The European Commission recently re-affirmed travellers’ rights to a full refund, despite twelve countries pressing them to water this down in the form of vouchers.
They said the following:
Under EU rules, travellers have the right to choose between vouchers or cash reimbursement for cancelled transport tickets (plane, train, bus/coach, and ferries) or package travel. While reaffirming this right, the Commission’s recommendation aims to ensure that vouchers become a viable and more attractive alternative to reimbursement for cancelled trips in the context of the current pandemic, which has also put heavy financial strains on travel operators. The voluntary vouchers should be protected against insolvency of the issuer, with a minimum validity period of 12 months, and be refundable after at most one year, if not redeemed. They should also provide passengers sufficient flexibility, should allow the passengers to travel on the same route under the same service conditions or the travellers to book a package travel contract with the same type of services or of equivalent quality. They should also be transferable to another traveller.
EU Law also Provides Rights to be Rebooked. For Free.
However in today’s article I wanted to focus on a less used area of Article 8 of EU261/2004, which is the clause the deals with airline cancellations. As well as part (a) which deals with refunds, there are parts (b) and (c) as well.
(b) re-routing, under comparable transport conditions, to their final destination at the earliest opportunity; or
(c) re-routing, under comparable transport conditions, to their final destination at a later date at the passenger’s convenience, subject to availability of seats.

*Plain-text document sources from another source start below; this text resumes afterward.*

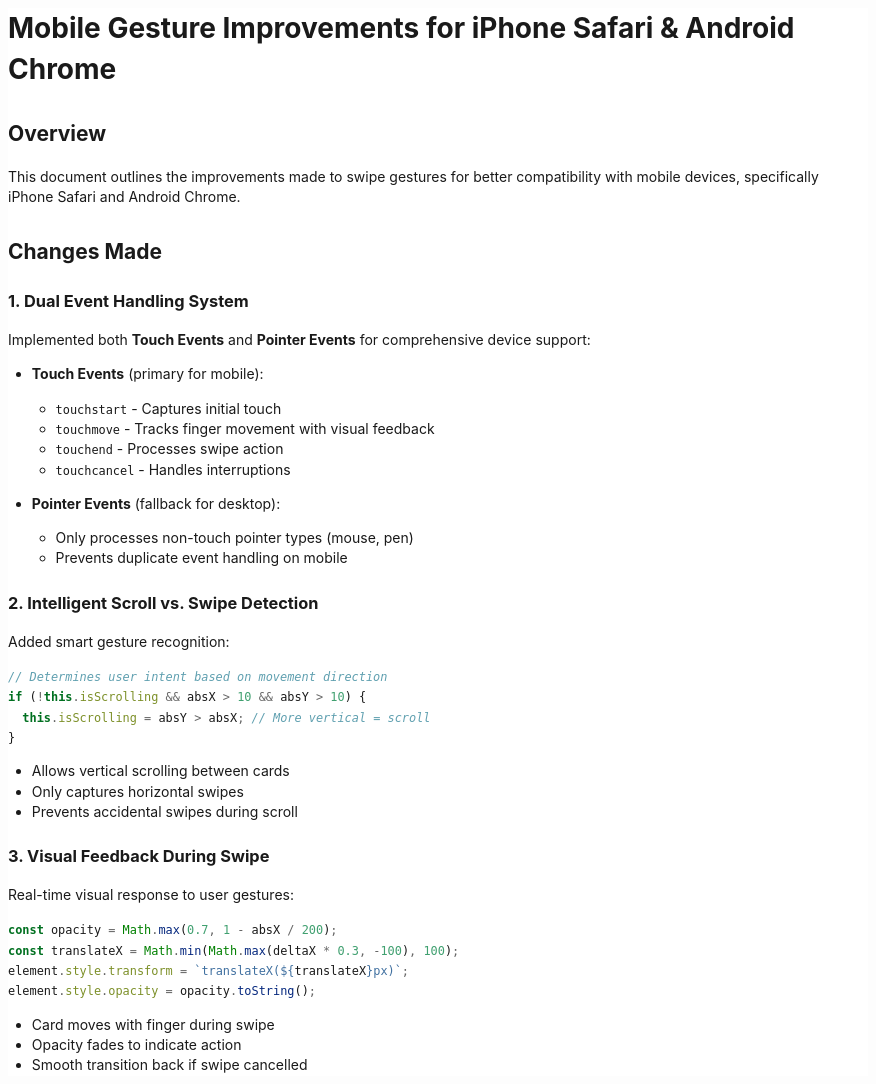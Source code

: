 # Mobile Gesture Improvements for iPhone Safari & Android Chrome

## Overview

This document outlines the improvements made to swipe gestures for better compatibility with mobile devices, specifically iPhone Safari and Android Chrome.

## Changes Made

### 1. **Dual Event Handling System**

Implemented both **Touch Events** and **Pointer Events** for comprehensive device support:

- **Touch Events** (primary for mobile):
  - `touchstart` - Captures initial touch
  - `touchmove` - Tracks finger movement with visual feedback
  - `touchend` - Processes swipe action
  - `touchcancel` - Handles interruptions

- **Pointer Events** (fallback for desktop):
  - Only processes non-touch pointer types (mouse, pen)
  - Prevents duplicate event handling on mobile

### 2. **Intelligent Scroll vs. Swipe Detection**

Added smart gesture recognition:
```typescript
// Determines user intent based on movement direction
if (!this.isScrolling && absX > 10 && absY > 10) {
  this.isScrolling = absY > absX; // More vertical = scroll
}
```

- Allows vertical scrolling between cards
- Only captures horizontal swipes
- Prevents accidental swipes during scroll

### 3. **Visual Feedback During Swipe**

Real-time visual response to user gestures:
```typescript
const opacity = Math.max(0.7, 1 - absX / 200);
const translateX = Math.min(Math.max(deltaX * 0.3, -100), 100);
element.style.transform = `translateX(${translateX}px)`;
element.style.opacity = opacity.toString();
```

- Card moves with finger during swipe
- Opacity fades to indicate action
- Smooth transition back if swipe cancelled
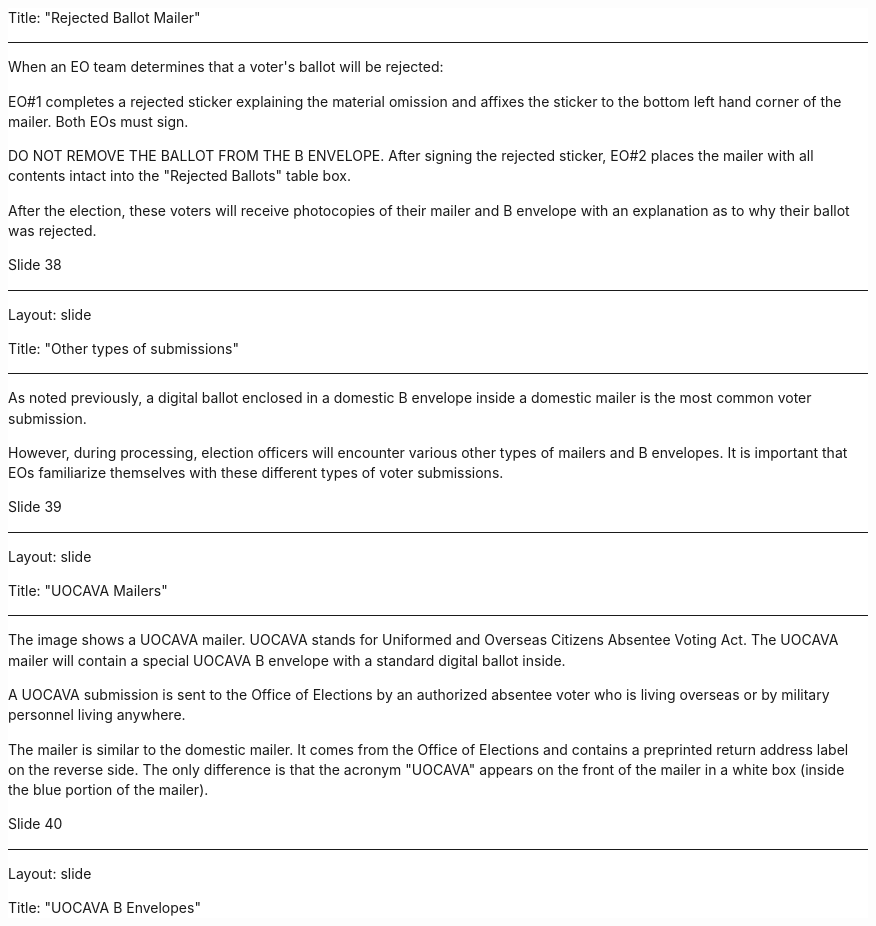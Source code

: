 Title: &quot;Rejected Ballot Mailer&quot;

- - -

When an EO team determines that a voter&#39;s ballot will be rejected:

EO#1 completes a rejected sticker explaining the material omission and affixes the sticker to the bottom left hand corner of the mailer. Both EOs must sign.

DO NOT REMOVE THE BALLOT FROM THE B ENVELOPE. After signing the rejected sticker, EO#2 places the mailer with all contents intact into the &quot;Rejected Ballots&quot; table box.

After the election, these voters will receive photocopies of their mailer and B envelope with an explanation as to why their ballot was rejected.

Slide 38

- - -

Layout: slide

Title: &quot;Other types of submissions&quot;

- - -

As noted previously, a digital ballot enclosed in a domestic B envelope inside a domestic mailer is the most common voter submission.

However, during processing, election officers will encounter various other types of mailers and B envelopes. It is important that EOs familiarize themselves with these different types of voter submissions.

Slide 39

- - -

Layout: slide

Title: &quot;UOCAVA Mailers&quot;

- - -

The image shows a UOCAVA mailer. UOCAVA stands for Uniformed and Overseas Citizens Absentee Voting Act. The UOCAVA mailer will contain a special UOCAVA B envelope with a standard digital ballot inside.

A UOCAVA submission is sent to the Office of Elections by an authorized absentee voter who is living overseas or by military personnel living anywhere.

The mailer is similar to the domestic mailer. It comes from the Office of Elections and contains a preprinted return address label on the reverse side. The only difference is that the acronym &quot;UOCAVA&quot; appears on the front of the mailer in a white box (inside the blue portion of the mailer).

Slide 40

- - -

Layout: slide

Title: &quot;UOCAVA B Envelopes&quot;
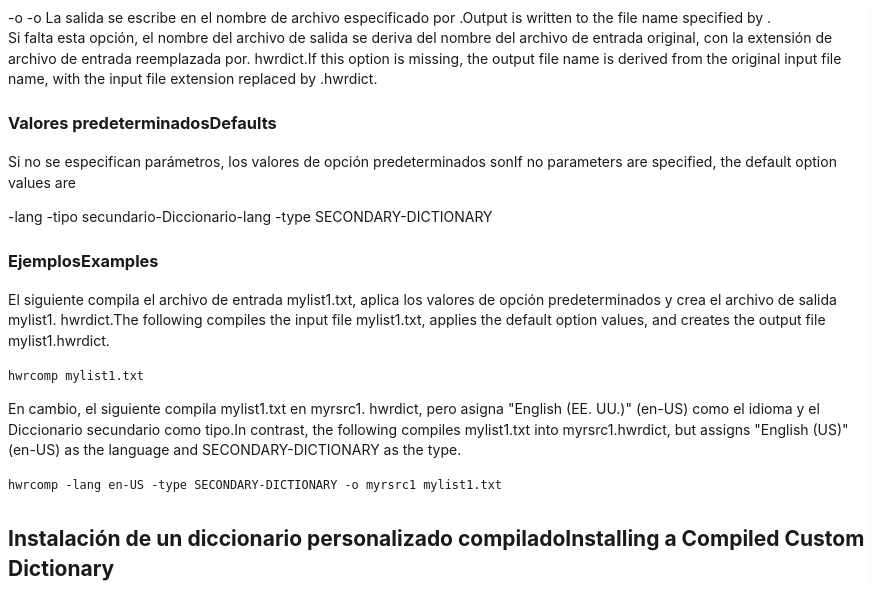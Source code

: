 <td><span data-ttu-id="788bc-160">-o <dictfile.hwrdict></span><span class="sxs-lookup"><span data-stu-id="788bc-160">-o <dictfile.hwrdict></span></span></td>
<td><span data-ttu-id="788bc-161">La salida se escribe en el nombre de archivo especificado por <dictfile.hwrdict> .</span><span class="sxs-lookup"><span data-stu-id="788bc-161">Output is written to the file name specified by <dictfile.hwrdict>.</span></span><br/> <span data-ttu-id="788bc-162">Si falta esta opción, el nombre del archivo de salida se deriva del nombre del archivo de entrada original, con la extensión de archivo de entrada reemplazada por. hwrdict.</span><span class="sxs-lookup"><span data-stu-id="788bc-162">If this option is missing, the output file name is derived from the original input file name, with the input file extension replaced by .hwrdict.</span></span><br/></td>
</tr>
</tbody>
</table>



 

### <a name="defaults"></a><span data-ttu-id="788bc-163">Valores predeterminados</span><span class="sxs-lookup"><span data-stu-id="788bc-163">Defaults</span></span>

<span data-ttu-id="788bc-164">Si no se especifican parámetros, los valores de opción predeterminados son</span><span class="sxs-lookup"><span data-stu-id="788bc-164">If no parameters are specified, the default option values are</span></span>

<span data-ttu-id="788bc-165">-lang <current input language> -tipo secundario-Diccionario</span><span class="sxs-lookup"><span data-stu-id="788bc-165">-lang <current input language> -type SECONDARY-DICTIONARY</span></span>

### <a name="examples"></a><span data-ttu-id="788bc-166">Ejemplos</span><span class="sxs-lookup"><span data-stu-id="788bc-166">Examples</span></span>

<span data-ttu-id="788bc-167">El siguiente compila el archivo de entrada mylist1.txt, aplica los valores de opción predeterminados y crea el archivo de salida mylist1. hwrdict.</span><span class="sxs-lookup"><span data-stu-id="788bc-167">The following compiles the input file mylist1.txt, applies the default option values, and creates the output file mylist1.hwrdict.</span></span>

``` syntax
hwrcomp mylist1.txt
```

<span data-ttu-id="788bc-168">En cambio, el siguiente compila mylist1.txt en myrsrc1. hwrdict, pero asigna "English (EE. UU.)" (en-US) como el idioma y el Diccionario secundario como tipo.</span><span class="sxs-lookup"><span data-stu-id="788bc-168">In contrast, the following compiles mylist1.txt into myrsrc1.hwrdict, but assigns "English (US)" (en-US) as the language and SECONDARY-DICTIONARY as the type.</span></span>

``` syntax
hwrcomp -lang en-US -type SECONDARY-DICTIONARY -o myrsrc1 mylist1.txt 
```

## <a name="installing-a-compiled-custom-dictionary"></a><span data-ttu-id="788bc-169">Instalación de un diccionario personalizado compilado</span><span class="sxs-lookup"><span data-stu-id="788bc-169">Installing a Compiled Custom Dictionary</span></span>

Part (b) is designed with immediate travel in mind. Let’s say you’re travelling with British Airways from London to Delhi and your flight is cancelled. Under part (b) they are obligated to re-accommodate you on the next flight regardless of the actual airline, whether that be Air India or Finnair, or whomever can get you there as soon as possible. Most of the time they don’t do this, and there’s very little one can do about it at the time, other than buy another ticket and sue them for the costs later. This is clearly very costly, which is why I don’t think we’ve seen this challenged in court.

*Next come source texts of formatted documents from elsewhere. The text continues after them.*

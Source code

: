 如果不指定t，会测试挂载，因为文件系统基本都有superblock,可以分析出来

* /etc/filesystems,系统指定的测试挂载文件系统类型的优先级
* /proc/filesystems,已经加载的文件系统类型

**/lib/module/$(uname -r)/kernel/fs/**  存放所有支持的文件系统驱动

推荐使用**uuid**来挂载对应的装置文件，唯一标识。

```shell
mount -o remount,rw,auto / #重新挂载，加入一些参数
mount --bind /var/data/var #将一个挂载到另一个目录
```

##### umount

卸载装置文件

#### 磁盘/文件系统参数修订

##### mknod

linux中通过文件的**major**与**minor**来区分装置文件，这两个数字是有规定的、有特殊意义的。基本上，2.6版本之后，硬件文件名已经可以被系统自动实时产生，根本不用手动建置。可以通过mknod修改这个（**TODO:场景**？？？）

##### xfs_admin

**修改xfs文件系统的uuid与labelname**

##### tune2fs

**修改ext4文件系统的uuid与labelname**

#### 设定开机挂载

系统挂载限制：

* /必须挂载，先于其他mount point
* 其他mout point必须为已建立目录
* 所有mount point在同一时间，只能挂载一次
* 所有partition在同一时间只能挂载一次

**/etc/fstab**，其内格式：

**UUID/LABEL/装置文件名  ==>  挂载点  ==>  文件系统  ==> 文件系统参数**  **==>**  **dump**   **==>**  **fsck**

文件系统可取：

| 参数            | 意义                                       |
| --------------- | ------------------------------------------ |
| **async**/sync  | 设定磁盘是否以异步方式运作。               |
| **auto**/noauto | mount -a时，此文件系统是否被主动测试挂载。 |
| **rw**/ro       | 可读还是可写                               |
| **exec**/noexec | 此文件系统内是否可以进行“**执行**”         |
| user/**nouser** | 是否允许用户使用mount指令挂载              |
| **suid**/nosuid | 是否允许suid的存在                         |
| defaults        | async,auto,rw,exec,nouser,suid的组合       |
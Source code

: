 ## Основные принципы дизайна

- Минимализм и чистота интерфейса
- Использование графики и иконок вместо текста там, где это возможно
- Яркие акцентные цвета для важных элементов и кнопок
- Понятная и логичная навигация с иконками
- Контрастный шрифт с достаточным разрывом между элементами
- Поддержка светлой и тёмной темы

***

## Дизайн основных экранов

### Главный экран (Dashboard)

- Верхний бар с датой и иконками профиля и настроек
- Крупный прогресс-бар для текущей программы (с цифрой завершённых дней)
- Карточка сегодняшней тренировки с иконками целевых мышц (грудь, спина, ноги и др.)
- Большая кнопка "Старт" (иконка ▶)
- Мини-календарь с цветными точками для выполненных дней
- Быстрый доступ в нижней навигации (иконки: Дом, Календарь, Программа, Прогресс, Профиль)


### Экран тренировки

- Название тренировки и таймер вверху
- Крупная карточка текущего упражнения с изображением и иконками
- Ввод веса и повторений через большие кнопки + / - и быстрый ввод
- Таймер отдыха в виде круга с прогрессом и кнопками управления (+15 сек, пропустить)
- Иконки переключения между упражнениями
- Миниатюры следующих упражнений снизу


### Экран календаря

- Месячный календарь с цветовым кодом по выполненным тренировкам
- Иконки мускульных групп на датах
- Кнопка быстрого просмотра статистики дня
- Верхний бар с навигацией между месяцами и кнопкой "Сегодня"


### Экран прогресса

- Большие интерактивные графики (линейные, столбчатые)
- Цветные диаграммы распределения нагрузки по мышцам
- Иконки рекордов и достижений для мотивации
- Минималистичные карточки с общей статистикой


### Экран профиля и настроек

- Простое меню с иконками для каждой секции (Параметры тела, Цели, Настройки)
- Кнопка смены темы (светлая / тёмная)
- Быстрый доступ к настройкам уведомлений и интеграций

Part (c) is where I want to focus on today. This is the circumstance that most people will find themselves in with a trip that’s been booked, the airline has cancelled the flights, and they’d like to postpone it to another time later this year or next.
Where a flight has been more expensive in the future, for example it’s over a busy period like Christmas / New Year, they’ve been charging people extra. This is due to there only being space available in a higher booking class. For example, the ticket may have originally been booked in ‘P’ discount business, but now only ‘J’ is available.
Airlines have tended to take a more restrictive view of Article 8, Part (c), in that ‘subject to the availability of seats’ means the same booking class.
According to the following blog (in German), the consumer protection agency of North Rheine Westphalia took Lufthansa to court, seeking an injunction against the airline preventing them from applying this more restrictive interpretation.
It seems that they have been successful, and the court has agreed that they cannot charge extra when seats are available in that cabin, but not necessarily in the original booking class. Here is the link to the judgement, again in German.
I’m not a legal expert, especially with the German legal system, but from what I understand, as this was a ruling by a regional court, it won’t set a precedent, but can be taken into consideration by other courts. In addition, Lufthansa could decide to appeal. It is a very positive ruling about a further part of EU261/2004 that reinforces consumer rights.
The Lufthansa Group have been amongst the worst in Europe, along with Air France / KLM Group, for refusing refunds. They’ve also been playing fast and loose with rebookings and now have a court ruling against them.
Personally, I had flights to Sydney which were cancelled and I got them rebooked for free (into a higher booking class), but it did take two calls to get the result that I wanted.
This ruling should hopefully provide travellers with some more certainty when they still want to travel.